Tag Archives: language implementation

COLAs or CLOAs? : are lambda systems fundamentally simpler than object systems?

Should Combined-Object-Lambda-Architecture really be Combined-Lambda-Object-Architecture?

Ian Piumarta’s IDST bootstraps a object-system, then a compiler, then a lisp evaluator. Maru bootstraps a lisp evaluator, then crafts an object system, then a compiler. Maru is much smaller and elegant than IDST.

Are object systems necessarily more complex than lambda evaluators? Or is this just another demonstration of how Lisp code/data unification is more powerful?

If message send and function calls are decomposed into lookup() and apply(), the only difference between basic OO message-passing and function calling is lookup(): the former is late-bound, the latter is early bound (in the link-editor, for example). Is OO lookup() the sole complicating factor? Is a lambda-oriented compiler fundamentally less complex than a OO compiler?

Ruby Internals: Why RUBY_FIXNUM_FLAG should be 0x00

Type tags in MRI Ruby VALUE

Internally, values in MRI Ruby are 32-bit (at least for 32-bit processors). Some of the least-significant bits are used to store type information. See the VALUE definition in include/ruby/ruby.h. Using type tag bits avoids allocating additional memory for commonly-used immutable values, like integers.

Ruby uses a single-bit tag of 0x01 as the Fixnum type tag. The remaining bits, are used to store the Fixnum’s signed value. This is an immediate value; it doesn’t require storage for the Fixnum value to be allocated, unlike the heap space that would be required for a String. Other types will use different tag bits.

Since Ruby uses 31 bits to store the Fixnum’s value, all the other types use 0 for least-significant bit; Ruby uses dynamic length tags:

 3         2         1
10987654321098765432109876543210 bit index 
sxxxxxxxxxxxxxxxxxxxxxxxxxxxxxx1 Fixnum
00000000000000000000000000000000 false
00000000000000000000000000000010 true
00000000000000000000000000000100 nil
00000000000000000000000000000110 undef
xxxxxxxxxxxxxxxxxxxxxxxx00001110 Symbol
xxxxxxxxxxxxxxxxxxxxxxxxxxxxx0x0 All other types

A non-zero Fixnum type tag requires that the tag must be masked or shifted away on Fixnum operands before numeric operations.

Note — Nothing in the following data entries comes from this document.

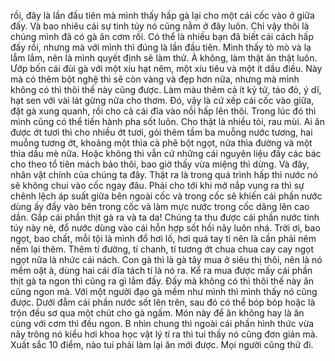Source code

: rồi, đây là lần đầu tiên mà mình thấy hấp gà lại cho một cái cốc vào ở giữa đấy. Và bao nhiêu cái sự tinh túy nó cũng nằm ở đây luôn. Chỉ vậy thôi là chúng mình đã có gà ăn cơm rồi. Có thể là nhiều bạn đã biết cái cách hấp đấy rồi, nhưng mà với mình thì đúng là lần đầu tiên. Mình thấy tò mò và lạ lẫm lắm, nên là mình quyết định sẽ làm thử. À không, làm thật ăn thật luôn. Ướp bốn cái đùi gà với một xíu hạt nêm, một xíu tiêu và một ít dầu điều. Này mà có thêm bột nghệ thì sẽ còn vàng và đẹp hơn nữa, nhưng mà mình không có thì thôi thế này cũng được. Làm màu thêm cả ít kỷ tử, táo đỏ, ý dĩ, hạt sen với vài lát gừng nữa cho thơm. Đó, vậy là cứ xếp cái cốc vào giữa, đặt gà xung quanh, rồi cho cả cái đĩa vào nồi hấp lên thôi. Trong lúc đó thì mình cũng có thể tiến hành pha sốt luôn. Cho thật là nhiều tỏi, rau mùi. Ai ăn được ớt tươi thì cho nhiều ớt tươi, gỏi thêm tầm ba muỗng nước tương, hai muỗng tương ớt, khoảng một thìa cà phê bột ngọt, nửa thìa đường và một thìa dầu mè nữa. Hoặc không thì vẫn cứ những cái nguyên liệu đấy các bác cho theo tổ tiên mách bảo thôi, bao giờ thấy vừa miệng thì dừng. Và đây, nhân vật chính của chúng ta đây. Thật ra là trong quá trình hấp thì nước nó sẽ không chui vào cốc ngay đâu. Phải cho tới khi mở nắp vung ra thì sự chênh lệch áp suất giữa bên ngoài cốc và trong cốc sẽ khiến cái phần nước dùng ấy đẩy vào bên trong cốc và làm mực nước trong cốc dâng lên cao dần. Gắp cái phần thịt gà ra và ta da! Chúng ta thu được cái phần nước tinh túy này nè, đổ nước dùng vào cái hỗn hợp sốt hồi nãy luôn nhá. Trời ơi, bao ngọt, bao chất, mỗi tội là mình đổ hơi lố, hơi quá tay tí nên là cần phải nêm nếm lại thêm. Thêm tí đường, tí chanh, tí tương ớt chua chua cay cay ngọt ngọt nữa là nhức cái nách. Con gà thì là gà tây mua ở siêu thị thôi, nên là nó mềm oặt à, dùng hai cái dĩa tách tí là nó ra. Kể ra mua được mấy cái phần thịt gà ta ngon thì cũng ra gì lắm đấy. Đấy mà không có thì thôi thế này ăn cũng ngon mà. Với một người đạo gà mềm như mình thì mình thấy nó cũng được. Dưới đẫm cái phần nước sốt lên trên, sau đó có thể bóp bóp hoặc là trộn đều sơ qua một chút cho gà ngấm. Món này để ăn không hay là ăn cùng với cơm thì đều ngon. B nhìn chung thì ngoài cái phần hình thức vừa nãy trông nó kiểu hơi khoa học vật lý tí ra thì tui thấy nó cũng đơn giản mà. Xuất sắc 10 điểm, nào tui phải làm lại ăn mới được. Mọi người cũng thử đi.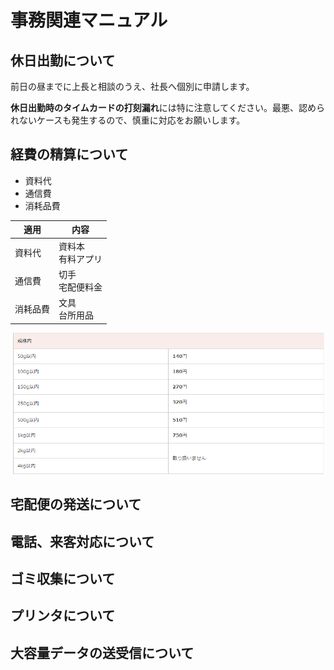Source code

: # 事務関連マニュアル

## 休日出勤について

前日の昼までに上長と相談のうえ、社長へ個別に申請します。

**休日出勤時のタイムカードの打刻漏れ**には特に注意してください。最悪、認められないケースも発生するので、慎重に対応をお願いします。

## 経費の精算について

- 資料代
- 通信費
- 消耗品費

|適用|内容
|--|--
|資料代|資料本<br>有料アプリ
|通信費|切手<br>宅配便料金
|消耗品費|文具<br>台所用品

![切手代](img/kitte.png)

## 宅配便の発送について

## 電話、来客対応について

## ゴミ収集について

## プリンタについて

## 大容量データの送受信について
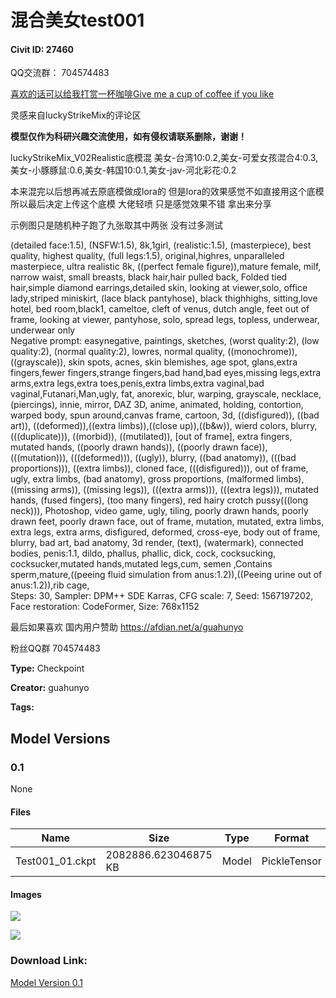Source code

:# 混合美女test001

#### Civit ID: 27460

<p>QQ交流群： 704574483</p><p><a rel="ugc" href="https://patreon.com/guahunyo?utm_medium=clipboard_copy&amp;utm_source=copyLink&amp;utm_campaign=creatorshare_creator&amp;utm_content=join_link">喜欢的话可以给我打赏一杯咖啡Give me a cup of coffee if you like</a></p><p>灵感来自luckyStrikeMix的评论区</p><p><strong>模型仅作为科研兴趣交流使用，如有侵权请联系删除，谢谢！</strong></p><p>luckyStrikeMix_V02Realistic底模混 美女-台湾10:0.2,美女-可爱女孩混合4:0.3,美女-小豚豚鼠:0.6,美女-韩国10:0.1,美女-jav-河北彩花:0.2</p><p>本来混完以后想再减去原底模做成lora的 但是lora的效果感觉不如直接用这个底模 所以最后决定上传这个底模 大佬轻喷 只是感觉效果不错 拿出来分享</p><p>示例图只是随机种子跑了九张取其中两张 没有过多测试</p><p>(detailed face:1.5), (NSFW:1.5), 8k,1girl, (realistic:1.5), (masterpiece), best quality, highest quality, (full legs:1.5), original,highres, unparalleled masterpiece, ultra realistic 8k, ((perfect female figure)),mature female, milf, narrow waist, small breasts, black hair,hair pulled back, Folded tied hair,simple diamond earrings,detailed skin, looking at viewer,solo, office lady,striped miniskirt, (lace black pantyhose), black thighhighs, sitting,love hotel, bed room,black1, cameltoe, cleft of venus, dutch angle, feet out of frame, looking at viewer, pantyhose, solo, spread legs, topless, underwear, underwear only<br />Negative prompt: easynegative, paintings, sketches, (worst quality:2), (low quality:2), (normal quality:2), lowres, normal quality, ((monochrome)), ((grayscale)), skin spots, acnes, skin blemishes, age spot, glans,extra fingers,fewer fingers,strange fingers,bad hand,bad eyes,missing legs,extra arms,extra legs,extra toes,penis,extra limbs,extra vaginal,bad vaginal,Futanari,Man,ugly, fat, anorexic, blur, warping, grayscale, necklace, (piercings), innie, mirror, DAZ 3D, anime, animated, holding, contortion, warped body, spun around,canvas frame, cartoon, 3d, ((disfigured)), ((bad art)), ((deformed)),((extra limbs)),((close up)),((b&amp;w)), wierd colors, blurry, (((duplicate))), ((morbid)), ((mutilated)), [out of frame], extra fingers, mutated hands, ((poorly drawn hands)), ((poorly drawn face)), (((mutation))), (((deformed))), ((ugly)), blurry, ((bad anatomy)), (((bad proportions))), ((extra limbs)), cloned face, (((disfigured))), out of frame, ugly, extra limbs, (bad anatomy), gross proportions, (malformed limbs), ((missing arms)), ((missing legs)), (((extra arms))), (((extra legs))), mutated hands, (fused fingers), (too many fingers), red hairy crotch pussy(((long neck))), Photoshop, video game, ugly, tiling, poorly drawn hands, poorly drawn feet, poorly drawn face, out of frame, mutation, mutated, extra limbs, extra legs, extra arms, disfigured, deformed, cross-eye, body out of frame, blurry, bad art, bad anatomy, 3d render, (text), (watermark), connected bodies, penis:1.1, dildo, phallus, phallic, dick, cock, cocksucking, cocksucker,mutated hands,mutated legs,cum, semen ,Contains sperm,mature,((peeing fluid simulation from anus:1.2)),((Peeing urine out of anus:1.2)),rib cage,<br />Steps: 30, Sampler: DPM++ SDE Karras, CFG scale: 7, Seed: 1567197202, Face restoration: CodeFormer, Size: 768x1152</p><p></p><p></p><p>最后如果喜欢 国内用户赞助 <a target="_blank" rel="ugc" href="https://afdian.net/a/guahunyo">https://afdian.net/a/guahunyo</a></p><p>粉丝QQ群 704574483</p>

**Type:** Checkpoint

**Creator:** guahunyo

**Tags:** 

## Model Versions

### 0.1

None

#### Files

| Name | Size | Type | Format | Download Url | AutoV1 | AutoV2 | SHA256 | CRC32 | BLAKE3 |
| --- | --- | --- | --- | --- | --- | --- | --- | --- | --- |
| Test001_01.ckpt | 2082886.623046875 KB | Model | PickleTensor | https://civitai.com/api/download/models/32883 | D0E0A171 | CDB5E53A98 | CDB5E53A98D1254740606B041DE4BD84AEAF64F685354C382A60DC80C6F1A853 | 4C9B9D7D | 70A1A6C815B6FB44ACF8D029EAF7EFBF0CDB39C96D99DD09A1441B9C014170B3 |

#### Images

<p><img src="https://image.civitai.com/xG1nkqKTMzGDvpLrqFT7WA/fa1fe2b4-c133-4232-b8c2-ef46fc5cf800/width=450/374699.jpeg" /></p>

<p><img src="https://image.civitai.com/xG1nkqKTMzGDvpLrqFT7WA/c5acd804-4e64-4279-408d-54c83a2eb400/width=450/374698.jpeg" /></p>

### Download Link:

[Model Version 0.1](https://civitai.com/api/download/models/32883)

In a running program, Fixnum is probably the most common numeric type and quite possibly the most common type of all; it makes sense to make the most common operations on Fixnum: +, -, *, / as fast and as simple as possible. It’s also likely that addition is the most common operation applied to Fixnum.

Imagine the following bit of Ruby code:

x = 1
y = 3
puts x + y

Internally, INT2FIX(X) is used to create a Ruby value from a C int X:

#define INT2FIX(X) (((X) << 1) | RUBY_FIXNUM_FLAG)
#define FIX2INT(X) ((X) >> 1)


INT2FIX(1) => 3
INT2FIX(3) => 7

FIX2INT(X) shifts one bit down which removes the tag and returns the original integer.

To compute x + y, Ruby internally, in numeric.c: fix_plus(), does the following:

x + y                             =>
INT2FIX(FIX2INT(x) + FIX2INT(y))  =>
((3 >> 1) + (7 >> 1)) << 1 | 1    =>

FIX2INT(9)                        => 
(9 >> 1)                          =>

If a type-tag of 0x00 was used for Fixnums, there is no tag to remove and addition or subtraction on Fixnums requires no tag manipulations. Assume:

#define INT2FIX(X) ((X) << 1)
#define FIX2INT(X) ((X) >> 1)

The Ruby expression x + y would simply be x + y in C code, assuming no underflow or overflow into Bignum.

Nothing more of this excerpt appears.